# GPU-Z incorrect GPU Clock and Bios not reading ...



## momothedog (Mar 13, 2012)




----------



## erocker (Mar 13, 2012)

Please rehost the image. Try using www.techpowerup.org


----------



## momothedog (Mar 13, 2012)

OK Rehost .. Plz check it ...


----------



## cadaveca (Mar 13, 2012)

looks fine to me. Clocks are lower because the card is in low-power state.

BIOS version is listed.


----------



## W1zzard (Mar 13, 2012)

momothedog said:


> http://gpuz.techpowerup.com/12/03/13/bqf.png
> 
> OK Rehost .. Plz check it ...



do you have the catalyst drivers installed? using remote desktop or anything like it ?


----------



## brandonwh64 (Mar 13, 2012)

Click on the ? mark next to the bus interface and run the render test, it should shoot up to default 3d clocks after that.



W1zzard said:


> do you have the catalyst drivers installed? using remote desktop or anything like it ?

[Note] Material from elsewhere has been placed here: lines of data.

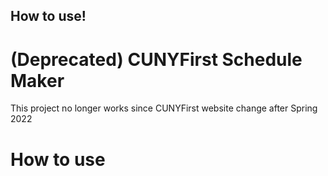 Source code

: ## How to use!

# (Deprecated) CUNYFirst Schedule Maker

This project no longer works since CUNYFirst website change after Spring 2022

# How to use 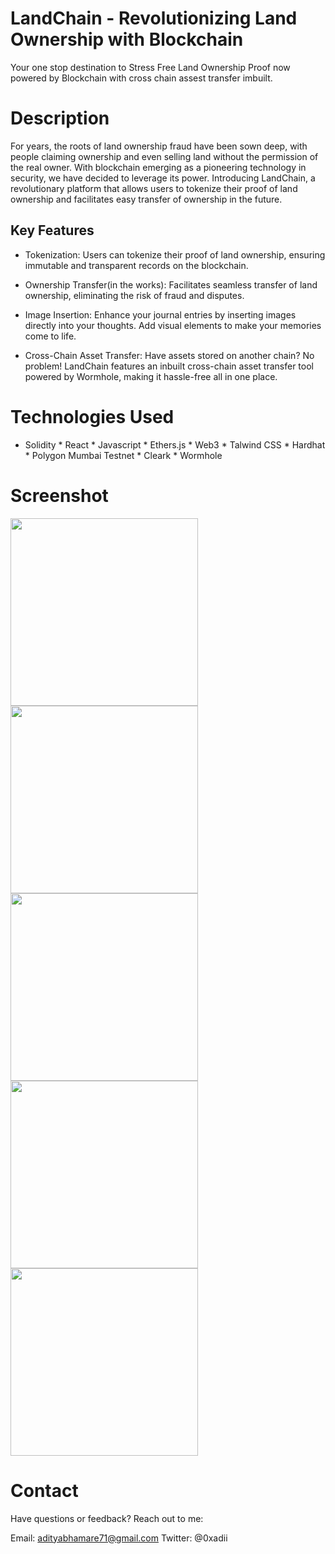 # LandChain - Revolutionizing Land Ownership with Blockchain
Your one stop destination to Stress Free Land Ownership Proof now powered by Blockchain with cross chain assest transfer imbuilt.

# Description
For years, the roots of land ownership fraud have been sown deep, with people claiming ownership and even selling land without the permission of the real owner. With blockchain emerging as a pioneering technology in security, we have decided to leverage its power. Introducing LandChain, a revolutionary platform that allows users to tokenize their proof of land ownership and facilitates easy transfer of ownership in the future.

## Key Features
* Tokenization: Users can tokenize their proof of land ownership, ensuring immutable and transparent records on the blockchain.

* Ownership Transfer(in the works): Facilitates seamless transfer of land ownership, eliminating the risk of fraud and disputes.

* Image Insertion: Enhance your journal entries by inserting images directly into your thoughts. Add visual elements to make your memories come to life.

* Cross-Chain Asset Transfer: Have assets stored on another chain? No problem! LandChain features an inbuilt cross-chain asset transfer tool powered by Wormhole, making it hassle-free all in one place.


# Technologies Used
* Solidity * React * Javascript * Ethers.js * Web3 * Talwind CSS * Hardhat * Polygon Mumbai Testnet * Cleark * Wormhole

# Screenshot
<img src="https://github.com/adityabhamare10/AceHackProject-LandChain/assets/108888187/f4723537-eb51-498c-857f-a1764618a387" width="300">
<img src= "https://github.com/adityabhamare10/AceHackProject-LandChain/assets/108888187/0ccb032a-5372-4f27-a838-31f457428cd4" width="300">
<img src= "https://github.com/adityabhamare10/AceHackProject-LandChain/assets/108888187/0e78f311-9fbc-49e1-a65a-d8453c908c86" width="300">
<img src= "https://github.com/adityabhamare10/AceHackProject-LandChain/assets/108888187/9be42be9-f9e1-4e4e-b643-d00ea2f4f551" width="300">
<img src= "https://github.com/adityabhamare10/AceHackProject-LandChain/assets/108888187/57bd26ed-057b-457b-8252-f21009b20cec" width="300">




# Contact
Have questions or feedback? Reach out to me:

Email: adityabhamare71@gmail.com
Twitter: @0xadii
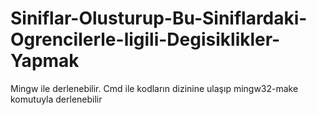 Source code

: # Siniflar-Olusturup-Bu-Siniflardaki-Ogrencilerle-ligili-Degisiklikler-Yapmak
 Mingw ile derlenebilir. Cmd ile kodların dizinine ulaşıp mingw32-make komutuyla derlenebilir
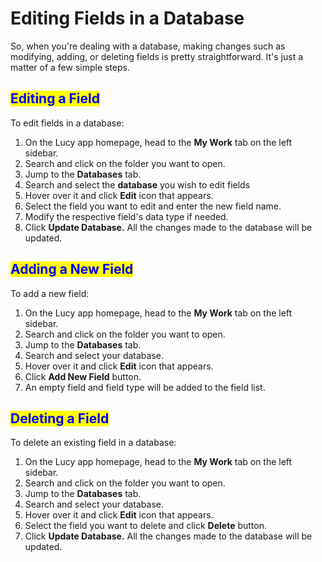 # Editing Fields in a Database

So, when you're dealing with a database, making changes such as modifying, adding, or deleting fields is pretty straightforward. It's just a matter of a few simple steps.

## <mark style="color:blue;">Editing a Field</mark>

To edit fields in a database:

1. On the Lucy app homepage, head to the **My Work** tab on the left sidebar.
2. Search and click on the folder you want to open.
3. Jump to the **Databases** tab.
4. Search and select the **database** you wish to edit fields
5. Hover over it and click **Edit** icon that appears.
6. Select the field you want to edit and enter the new field name.
7. Modify the respective field's data type if needed.
8. &#x20;Click **Update Database.** All the changes made to the database will be updated.

## <mark style="color:blue;">Adding a New Field</mark>

To add a new field:

1. On the Lucy app homepage, head to the **My Work** tab on the left sidebar.
2. &#x20;Search and click on the folder you want to open.
3. Jump to the **Databases** tab.
4. Search and select your database.
5. Hover over it and click **Edit** icon that appears.
6. Click **Add New Field** button.
7. An empty field and field type will be added to the field list.

## <mark style="color:blue;">Deleting a Field</mark>

To delete an existing field in a database:

1. On the Lucy app homepage, head to the **My Work** tab on the left sidebar.
2. Search and click on the folder you want to open.
3. Jump to the **Databases** tab.
4. Search and select your database.
5. Hover over it and click **Edit** icon that appears.
6. Select the field you want to delete and click **Delete** button.
7. Click **Update Database.** All the changes made to the database will be updated.

&#x20;
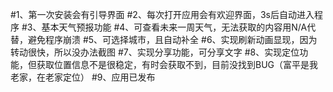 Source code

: #1、第一次安装会有引导界面
#2、每次打开应用会有欢迎界面，3s后自动进入程序
#3、基本天气预报功能
#4、可查看未来一周天气，无法获取的内容用N/A代替，避免程序崩溃
#5、可选择城市，且自动补全
#6、实现刷新动画显现，因为转动很快，所以没办法截图
#7、实现分享功能，可分享文字
#8、实现定位功能，但获取位置信息不是很稳定，有时会获取不到，目前没找到BUG（富平是我老家，在老家定位）
#9、应用已发布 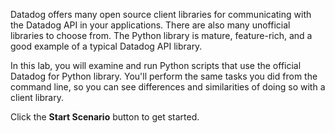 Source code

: Datadog offers many open source client libraries for communicating with the Datadog API in your applications. There are also many unofficial libraries to choose from. The Python library is mature, feature-rich, and a good example of a typical Datadog API library.

In this lab, you will examine and run Python scripts that use the official Datadog for Python library. You'll perform the same tasks you did from the command line, so you can see differences and similarities of doing so with a client library. 

Click the **Start Scenario** button to get started. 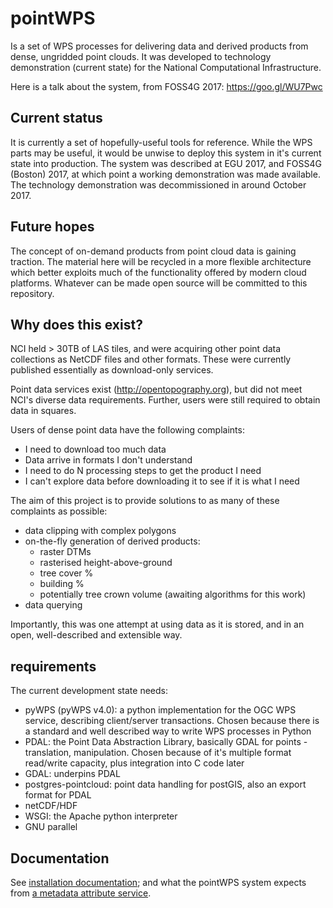 # pointWPS

Is a set of WPS processes for delivering data and derived products from dense, ungridded point clouds. It was developed to technology demonstration (current state) for the National Computational Infrastructure.

Here is a talk about the system, from FOSS4G 2017: https://goo.gl/WU7Pwc

## Current status

It is currently a set of hopefully-useful tools for reference. While the WPS parts may be useful, it would be unwise to deploy this system in it's current state into production. The system was described at EGU 2017, and FOSS4G (Boston) 2017, at which point a working demonstration was made available. The technology demonstration was decommissioned in around October 2017.

## Future hopes

The concept of on-demand products from point cloud data is gaining traction. The material here will be recycled in a more flexible architecture which better exploits much of the functionality offered by modern cloud platforms. Whatever can be made open source will be committed to this repository.

## Why does this exist?

NCI held > 30TB of LAS tiles, and were acquiring other point data collections as NetCDF files and other formats. These were currently published essentially as download-only services.

Point data services exist (http://opentopography.org), but did not meet NCI's diverse data requirements. Further, users were still required to obtain data in squares.

Users of dense point data have the following complaints:
- I need to download too much data
- Data arrive in formats I don't understand
- I need to do N processing steps to get the product I need
- I can't explore data before downloading it to see if it is what I need

The aim of this project is to provide solutions to as many of these complaints as possible:
- data clipping with complex polygons
- on-the-fly generation of derived products:
    - raster DTMs
    - rasterised height-above-ground
    - tree cover %
    - building %
    - potentially tree crown volume (awaiting algorithms for this work)
- data querying

Importantly, this was one attempt at using data as it is stored, and in an open, well-described and extensible way.

## requirements

The current development state needs:

- pyWPS (pyWPS v4.0): a python implementation for the OGC WPS service, describing client/server transactions. Chosen because there is a standard and well described way to write WPS processes in Python
- PDAL: the Point Data Abstraction Library, basically GDAL for points - translation, manipulation. Chosen because of it's multiple format read/write capacity, plus integration into C code later
- GDAL: underpins PDAL
- postgres-pointcloud: point data handling for postGIS, also an export format for PDAL
- netCDF/HDF
- WSGI: the Apache python interpreter
- GNU parallel

## Documentation

See [installation documentation](./docs/install.md); and what the pointWPS system expects from [a metadata attribute service](./docs/MASattributes.md).

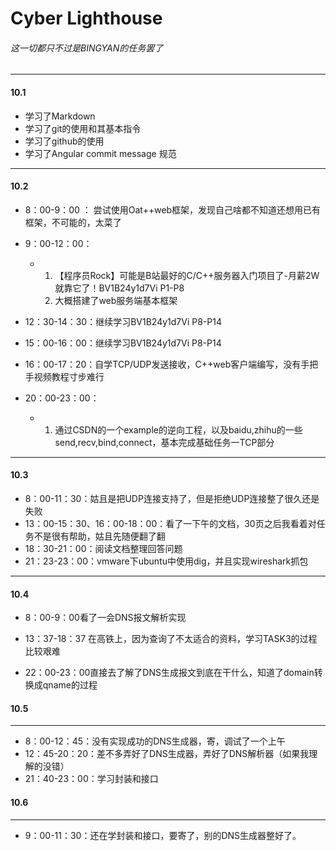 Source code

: # Cyber Lighthouse

###### 这一切都只不过是BINGYAN的任务罢了

---

#### 10.1

- 学习了Markdown
- 学习了git的使用和其基本指令
- 学习了github的使用
- 学习了Angular commit message 规范

---

#### 10.2

- 8：00-9：00 ： 尝试使用Oat++web框架，发现自己啥都不知道还想用已有框架，不可能的，太菜了
- 9：00-12：00：

  - 1. 【程序员Rock】可能是B站最好的C/C++服务器入门项目了-月薪2W就靠它了！BV1B24y1d7Vi  P1-P8  
    2.  大概搭建了web服务端基本框架
- 12：30-14：30：继续学习BV1B24y1d7Vi P8-P14
- 15：00-16：00：继续学习BV1B24y1d7Vi P8-P14
- 16：00-17：20：自学TCP/UDP发送接收，C++web客户端编写，没有手把手视频教程寸步难行
- 20：00-23：00：

  - 1. 通过CSDN的一个example的逆向工程，以及baidu,zhihu的一些send,recv,bind,connect，基本完成基础任务一TCP部分


---

#### 10.3

- 8：00-11：30：姑且是把UDP连接支持了，但是拒绝UDP连接整了很久还是失败
- 13：00-15：30、16：00-18：00：看了一下午的文档，30页之后我看着对任务不是很有帮助，姑且先随便翻了翻
- 18：30-21：00：阅读文档整理回答问题
- 21：23-23：00：vmware下ubuntu中使用dig，并且实现wireshark抓包

---

#### 10.4

- 8：00-9：00看了一会DNS报文解析实现

- 13：37-18：37 在高铁上，因为查询了不太适合的资料，学习TASK3的过程比较艰难
- 22：00-23：00直接去了解了DNS生成报文到底在干什么，知道了domain转换成qname的过程

#### 10.5

---

- 8：00-12：45：没有实现成功的DNS生成器，寄，调试了一个上午
- 12：45-20：20：差不多弄好了DNS生成器，弄好了DNS解析器（如果我理解的没错）
- 21：40-23：00：学习封装和接口

#### 10.6

---

- 9：00-11：30：还在学封装和接口，要寄了，别的DNS生成器整好了。
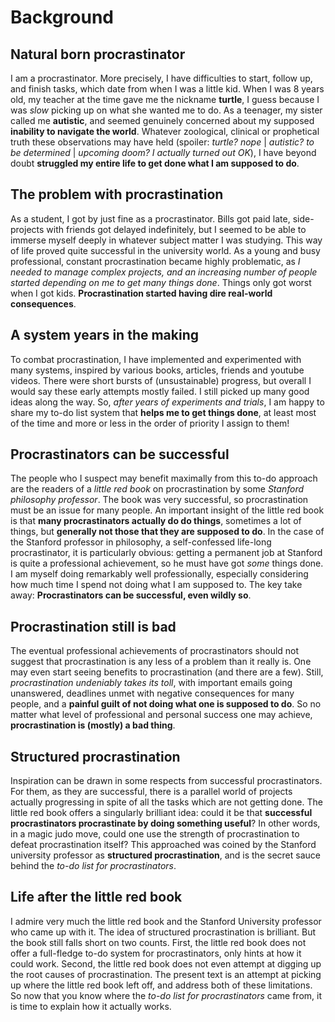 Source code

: # Background

## Natural born procrastinator
I am a procrastinator. More precisely, I have difficulties to start, follow up, and finish tasks, which date from when I was a little kid. When I was 8 years old, my teacher at the time gave me the nickname **turtle**, I guess because I was _slow_ picking up on what she wanted me to do. As a teenager, my sister called me **autistic**, and seemed genuinely concerned about my supposed **inability to navigate the world**. Whatever zoological, clinical or prophetical truth these observations may have held (spoiler: _turtle? nope_ | _autistic? to be determined_ | _upcoming doom? I actually turned out OK_), I have beyond doubt **struggled my entire life to get done what I am supposed to do**.

## The problem with procrastination
As a student, I got by just fine as a procrastinator. Bills got paid late, side-projects with friends got delayed indefinitely, but I seemed to be able to immerse myself deeply in whatever subject matter I was studying. This way of life proved quite successful in the university world. As a young and busy professional, constant procrastination became highly problematic, as _I needed to manage complex projects, and an increasing number of people started depending on me to get many things done_. Things only got worst when I got kids. **Procrastination started having dire real-world consequences**.

## A system years in the making
To combat procrastination, I have implemented and experimented with many systems, inspired by various books, articles, friends and youtube videos. There were short bursts of (unsustainable) progress, but overall I would say these early attempts mostly failed. I still picked up many good ideas along the way. So, _after years of experiments and trials_, I am happy to share my to-do list system that **helps me to get things done**, at least most of the time and more or less in the order of priority I assign to them!

## Procrastinators can be successful
The people who I suspect may benefit maximally from this to-do approach are the readers of a _little red book_ on procrastination by some _Stanford philosophy professor_. The book was very successful, so procrastination must be an issue for many people. An important insight of the little red book is that **many procrastinators actually do do things**, sometimes a lot of things, but **generally not those that they are supposed to do**. In the case of the Stanford professor in philosophy, a self-confessed life-long procrastinator, it is particularly obvious: getting a permanent job at Stanford is quite a professional achievement, so he must have got _some_ things done. I am myself doing remarkably well professionally, especially considering how much time I spend not doing what I am supposed to. The key take away: **Procrastinators can be successful, even wildly so**.

## Procrastination still is bad
The eventual professional achievements of procrastinators should not suggest that procrastination is any less of a problem than it really is. One may even start seeing benefits to procrastination (and there are a few). Still, _procrastination undeniably takes its toll_, with important emails going unanswered, deadlines unmet with negative consequences for many people, and a **painful guilt of not doing what one is supposed to do**. So no matter what level of professional and personal success one may achieve, **procrastination is (mostly) a bad thing**.

## Structured procrastination
Inspiration can be drawn in some respects from successful procrastinators. For them, as they are successful, there is a parallel world of projects actually progressing in spite of all the tasks which are not getting done. The little red book offers a singularly brilliant idea: could it be that **successful procrastinators procrastinate by doing something useful**? In other words, in a magic judo move, could one use the strength of procrastination to defeat procrastination itself? This approached was coined by the Stanford university professor as **structured procrastination**, and is the secret sauce behind the _to-do list for procrastinators_.  

## Life after the little red book
I admire very much the little red book and the Stanford University professor who came up with it. The idea of structured procrastination is brilliant. But the book still falls short on two counts. First, the little red book does not offer a full-fledge to-do system for procrastinators, only hints at how it could work. Second, the little red book does not even attempt at digging up the root causes of procrastination. The present text is an attempt at picking up where the little red book left off, and address both of these limitations. So now that you know where the _to-do list for procrastinators_ came from, it is time to explain how it actually works.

Also w1z have you though about moving the render test to a button on the main tab so everybody can test without looking for it? just wondering cause I took me stumbling apon the test by playing around.


----------



## momothedog (Mar 13, 2012)

W1zzard said:


> do you have the catalyst drivers installed? using remote desktop or anything like it ?



Catalyst 12.2 Driver From www.amd.com


----------



## W1zzard (Mar 13, 2012)

cadaveca said:


> looks fine to me. Clocks are lower because the card is in low-power state.
> 
> BIOS version is listed.



the first tab should show typical 3d clocks at any time


----------



## W1zzard (Mar 13, 2012)

momothedog said:


> Catalyst 12.2 Driver From www.amd.com



let me grab that driver and check what's going on


----------



## cadaveca (Mar 13, 2012)

W1zzard said:


> the first tab should show typical 3d clocks at any time



Ah, I understand.


----------



## momothedog (Mar 13, 2012)

W1zzard said:


> let me grab that driver and check what's going on













Check ? ...


----------



## W1zzard (Mar 13, 2012)

works fine for me. did you reboot after driver installation?

this result in gpuz only appears when it can't find a way to talk to the driver and falls back to reading real-time clocks (which it does in hardware without the driver)


----------



## W1zzard (Mar 19, 2012)

this should be fixed in 0.6.0


----------